_To do_
Give back only the lines in the records below from the one with "(initially the difference" to the one with "Select one of", both inclusive, word for word.
--- START ---
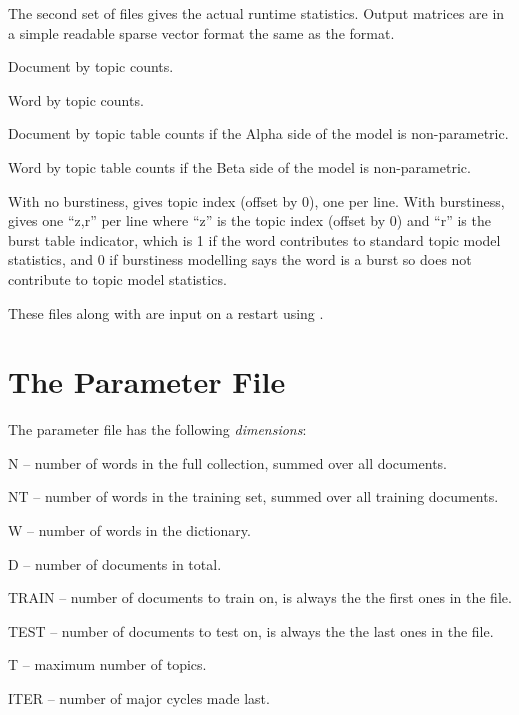 \documentclass[a4paper,english]{article}
\begin{document}
The second set of files gives the actual runtime statistics.
Output matrices are in a simple readable sparse vector format
the same as the  format.
\begin{Description}\setlength{\itemsep}{0cm}
\item[\File{RepStem.ndt}] Document by topic counts.
\item[\File{RepStem.nwt}] Word by topic counts.
\item[\File{RepStem.tdt}] Document by topic table counts if
the Alpha side of the model is non-parametric.
\item[\File{RepStem.twt}] Word by topic table counts if
the Beta side of the model is non-parametric.
\item[\File{RepStem.zt}] With no burstiness, gives topic
index (offset by 0), one per line.  
With burstiness, gives one ``z,r'' per line where ``z'' is the
topic index (offset by 0) and ``r'' is the burst table indicator, 
which is 1 if the word
contributes to standard topic model statistics, and
0 if burstiness modelling says the word is a burst
so does not contribute to topic model  statistics.
\end{Description}
These files along with  are input
on a restart using .

\section{The Parameter File}

The parameter file has the following \emph{dimensions}:
\begin{Description}[T]
\item{N} -- number of words in the full collection,
          summed over all documents.
\item{NT} -- number of words in the training set,
          summed over all training documents.
\item{W} -- number of words in the dictionary.
\item{D} -- number of documents in total.
\item{TRAIN} -- number of documents to train on, is always the
the first ones in the file.
\item{TEST} -- number of documents to test on, is always the
the last ones in the file.
\item{T} -- maximum number of topics.
\item{ITER} -- number of major cycles made last.
\end{Description}
\end{document}
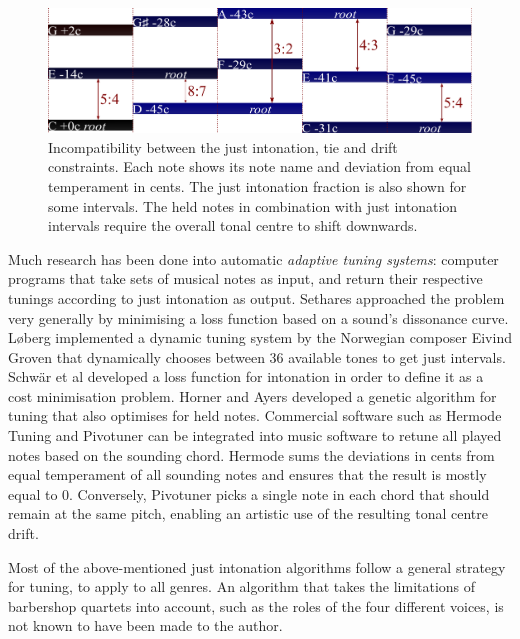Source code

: \documentclass[a4paper]{article}
\begin{document}
\begin{figure}
	\centering
	\includegraphics[width=\textwidth]{Figures/ties_vs_ji.pdf}
	\caption{Incompatibility between the just intonation, tie and drift constraints. Each note shows its note name and deviation from equal temperament in cents. The just intonation fraction is also shown for some intervals. The held notes in combination with just intonation intervals require the overall tonal centre to shift downwards.}
	\label{fig:ties_vs_ji}
\end{figure}

Much research has been done into automatic \textit{adaptive tuning systems}: computer programs that take sets of musical notes as input, and return their respective tunings according to just intonation as output. \cite{sethares_adaptive_2005} Sethares \cite{sethares_adaptive_1994} approached the problem very generally by minimising a loss function based on a sound's dissonance curve. Løberg \cite{code_grovenmax_2002} implemented a dynamic tuning system by the Norwegian composer Eivind Groven that dynamically chooses between 36 available tones to get just intervals. Schwär et al \cite{schwar_differentiable_2021} developed a loss function for intonation in order to define it as a cost minimisation problem. Horner and Ayers \cite{horner_common_1996} developed a genetic algorithm for tuning that also optimises for held notes. Commercial software such as Hermode Tuning \cite{mohrlok_hermode_2003} and Pivotuner \cite{volkov_pivotuner_2022} can be integrated into music software to retune all played notes based on the sounding chord. Hermode sums the deviations in cents from equal temperament of all sounding notes and ensures that the result is mostly equal to 0. Conversely, Pivotuner picks a single note in each chord that should remain at the same pitch, enabling an artistic use of the resulting tonal centre drift.

Most of the above-mentioned just intonation algorithms follow a general strategy for tuning, to apply to all genres. An algorithm that takes the limitations of barbershop quartets into account, such as the roles of the four different voices, is not known to have been made to the author.
\end{document}
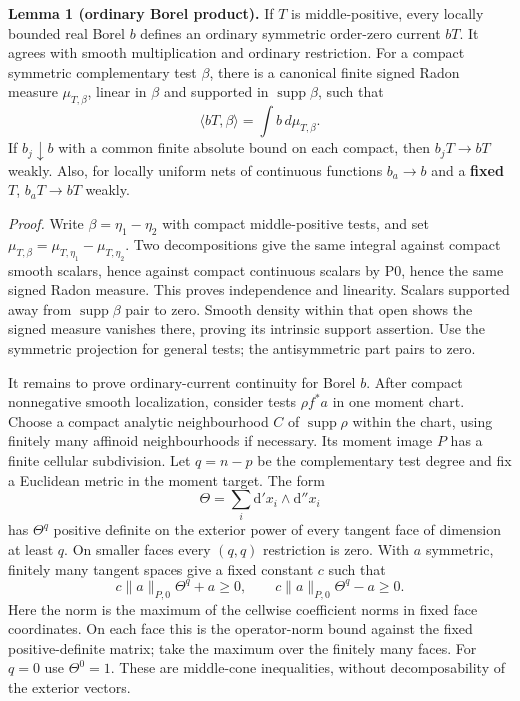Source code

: \documentclass[
  11pt,
]{article}
\begin{document}
\textbf{Lemma 1 (ordinary Borel product).} If \(T\) is middle-positive,
every locally bounded real Borel \(b\) defines an ordinary symmetric
order-zero current \(bT\). It agrees with smooth multiplication and
ordinary restriction. For a compact symmetric complementary test
\(\beta\), there is a canonical finite signed Radon measure
\(\mu_{T,\beta}\), linear in \(\beta\) and supported in
\(\operatorname{supp}\beta\), such that
\[ \langle bT,\beta\rangle=\int b\,d\mu_{T,\beta}.               \tag{3}\]
If \(b_j\downarrow b\) with a common finite absolute bound on each
compact, then \(b_jT\to bT\) weakly. Also, for locally uniform nets of
continuous functions \(b_a\to b\) and a \textbf{fixed} \(T\),
\(b_aT\to bT\) weakly.

\emph{Proof.} Write \(\beta=\eta_1-\eta_2\) with compact middle-positive
tests, and set \(\mu_{T,\beta}=\mu_{T,\eta_1}-\mu_{T,\eta_2}\). Two
decompositions give the same integral against compact smooth scalars,
hence against compact continuous scalars by P0, hence the same signed
Radon measure. This proves independence and linearity. Scalars supported
away from \(\operatorname{supp}\beta\) pair to zero. Smooth density
within that open shows the signed measure vanishes there, proving its
intrinsic support assertion. Use the symmetric projection for general
tests; the antisymmetric part pairs to zero.

It remains to prove ordinary-current continuity for Borel \(b\). After
compact nonnegative smooth localization, consider tests \(\rho f^*a\) in
one moment chart. Choose a compact analytic neighbourhood \(C\) of
\(\operatorname{supp}\rho\) within the chart, using finitely many
affinoid neighbourhoods if necessary. Its moment image \(P\) has a
finite cellular subdivision. Let \(q=n-p\) be the complementary test
degree and fix a Euclidean metric in the moment target. The form
\[\Theta=\sum_i\mathrm d'x_i\wedge\mathrm d''x_i\] has \(\Theta^q\)
positive definite on the exterior power of every tangent face of
dimension at least \(q\). On smaller faces every \((q,q)\) restriction
is zero. With \(a\) symmetric, finitely many tangent spaces give a fixed
constant \(c\) such that \[c\|a\|_{P,0}\Theta^q+a\geq0,\qquad
  c\|a\|_{P,0}\Theta^q-a\geq0.                               \tag{4}\]
Here the norm is the maximum of the cellwise coefficient norms in fixed
face coordinates. On each face this is the operator-norm bound against
the fixed positive-definite matrix; take the maximum over the finitely
many faces. For \(q=0\) use \(\Theta^0=1\). These are middle-cone
inequalities, without decomposability of the exterior vectors.
\end{document}
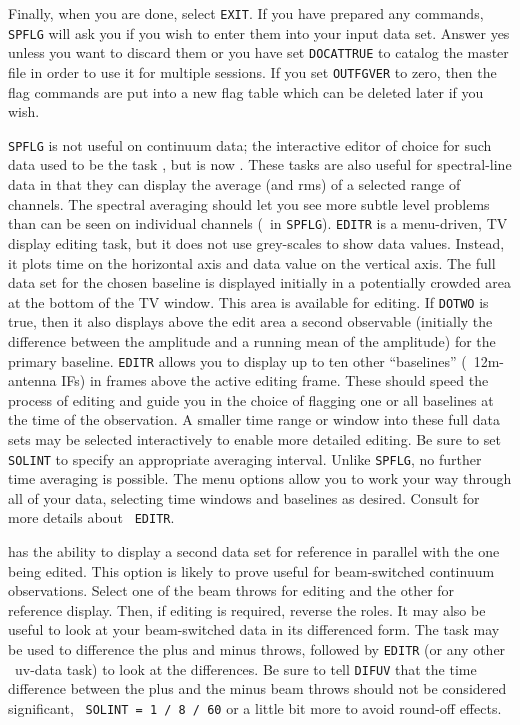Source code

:      Finally, when you are done, select \hbox{{\tt EXIT}}.  If you
have prepared any  commands, {\tt SPFLG} will ask you
if you wish to enter them into your input data set.  Answer yes unless
you want to discard them or you have set {\tt DOCAT\qs TRUE} to
catalog the master file in order to use it for multiple sessions.  If
you set {\tt OUTFGVER} to zero, then the flag commands are put into a
new flag table which can be deleted later if you wish.

     {\tt SPFLG} is not useful on continuum data; the interactive
editor of choice for such data used to be the task {\tt {}},
but is now \hbox{{\tt {}}}.  These tasks are also useful for
spectral-line data in that they can display the average (and rms) of a
selected range of channels.  The spectral averaging should let you see
more subtle level problems  than can be seen on individual channels
(\ie\ in \hbox{{\tt SPFLG}}).  {\tt EDITR} is a menu-driven, TV
display editing task, but it does not use grey-scales to show data
values.  Instead, it plots time on the horizontal axis and data value
on the vertical axis.  The full data set for the chosen baseline is
displayed initially in a potentially crowded area at the bottom of the
TV window.  This area is available for editing.  If {\tt DOTWO} is
true, then it also displays above the edit area a second observable
(initially the difference between the amplitude and a running mean of
the amplitude) for the primary baseline. {\tt EDITR} allows you to
display up to ten other ``baselines'' (\eg\ 12m-antenna IFs) in frames
above the active editing frame.  These should speed the process of
editing and guide you in the choice of flagging one or all baselines
at the time of the observation.  A smaller time range or window into
these full data sets may be selected interactively to enable more
detailed editing.  Be sure to set {\tt SOLINT} to specify an
appropriate averaging interval.  Unlike {\tt SPFLG}, no further time
averaging is possible.  The menu options allow you to work your way
through all of your data, selecting time windows and baselines as
desired.  Consult  for more details about \hbox{{\tt
EDITR}}.

     {\tt {}} has the ability to display a second data set
for reference in parallel with the one being edited.  This option is
likely to prove useful for beam-switched continuum observations.
Select one of the beam throws for editing and the other for reference
display.  Then, if editing is required, reverse the roles.  It may
also be useful to look at your beam-switched data in its differenced
form.  The task {\tt {}} may be used to difference the plus
and minus throws, followed by {\tt EDITR} (or any other \AIPS\ uv-data
task) to look at the differences.  Be sure to tell {\tt DIFUV} that
the time difference between the plus and the minus beam throws should
not be considered significant, \ie\ {\tt SOLINT = 1 / 8 / 60} or a
little bit more to avoid round-off effects.

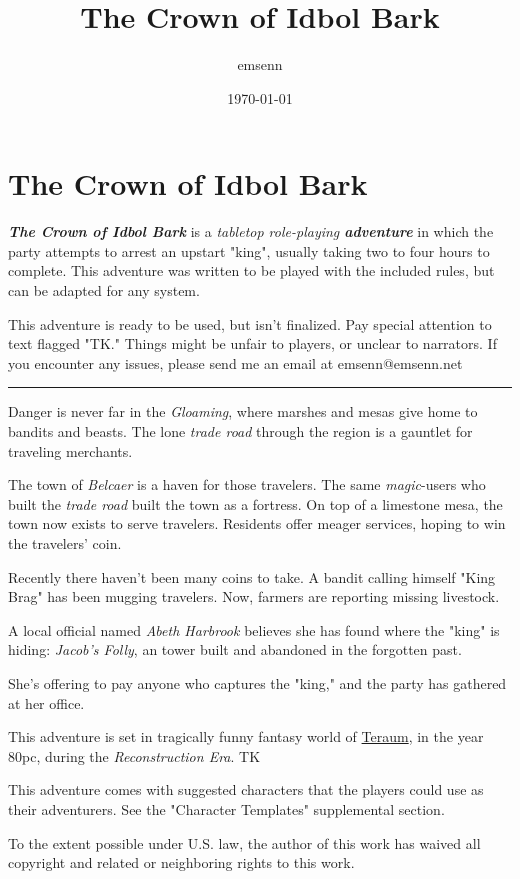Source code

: \documentclass[11pt]{teraum_adventure}
\author{emsenn}
\date{\today}
\title{The Crown of Idbol Bark}
\begin{document}
\section*{The Crown of Idbol Bark}
\label{sec:org01ad761}
\textbf{\emph{The Crown of Idbol Bark}} is a \emph{tabletop role-playing \textbf{adventure}} in which the party attempts to arrest an upstart "king", usually taking two to four hours to complete.
This adventure was written to be played with the included rules, but can be adapted for any system.

This adventure is ready to be used, but isn't finalized. Pay special attention to text flagged "TK." Things might be unfair to players, or unclear to narrators. If you encounter any issues, please send me an email at emsenn@emsenn.net

\noindent\rule{.3\textwidth}{0.8pt}

Danger is never far in the \emph{Gloaming}, where marshes and mesas give
home to bandits and beasts. The lone \emph{trade road} through the region
is a gauntlet for traveling merchants.

The town of \emph{Belcaer} is a haven for those travelers. The same
\emph{magic}-users who built the \emph{trade road} built the town as a fortress.
On top of a limestone mesa, the town now exists to serve travelers.
Residents offer meager services, hoping to win the travelers' coin.

Recently there haven't been many coins to take. A bandit calling
himself "King Brag" has been mugging travelers. Now, farmers are
reporting missing livestock.

A local official named \emph{Abeth Harbrook} believes she has found where
the "king" is hiding: \emph{Jacob's Folly}, an tower built and abandoned in
the forgotten past.

She's offering to pay anyone who captures the "king," and the party
has gathered at her office.

\textbf{\emph{}}

This adventure is set in tragically funny fantasy world of \href{../index.org}{Teraum}, in the year 80pc, during the \emph{Reconstruction Era}.
TK

This adventure comes with suggested characters that the players could use as their adventurers. See the "Character Templates" supplemental section.

To the extent possible under U.S. law, the author of this work has
waived all copyright and related or neighboring rights to this work.
\end{document}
--- END ---
_Answer below_
(initially the difference between the amplitude and a running mean of
the amplitude) for the primary baseline. {\tt EDITR} allows you to
display up to ten other ``baselines'' (\eg\ 12m-antenna IFs) in frames
above the active editing frame.  These should speed the process of
editing and guide you in the choice of flagging one or all baselines
at the time of the observation.  A smaller time range or window into
these full data sets may be selected interactively to enable more
detailed editing.  Be sure to set {\tt SOLINT} to specify an
appropriate averaging interval.  Unlike {\tt SPFLG}, no further time
averaging is possible.  The menu options allow you to work your way
through all of your data, selecting time windows and baselines as
desired.  Consult  for more details about \hbox{{\tt
EDITR}}.

     {\tt {}} has the ability to display a second data set
for reference in parallel with the one being edited.  This option is
likely to prove useful for beam-switched continuum observations.
Select one of the beam throws for editing and the other for reference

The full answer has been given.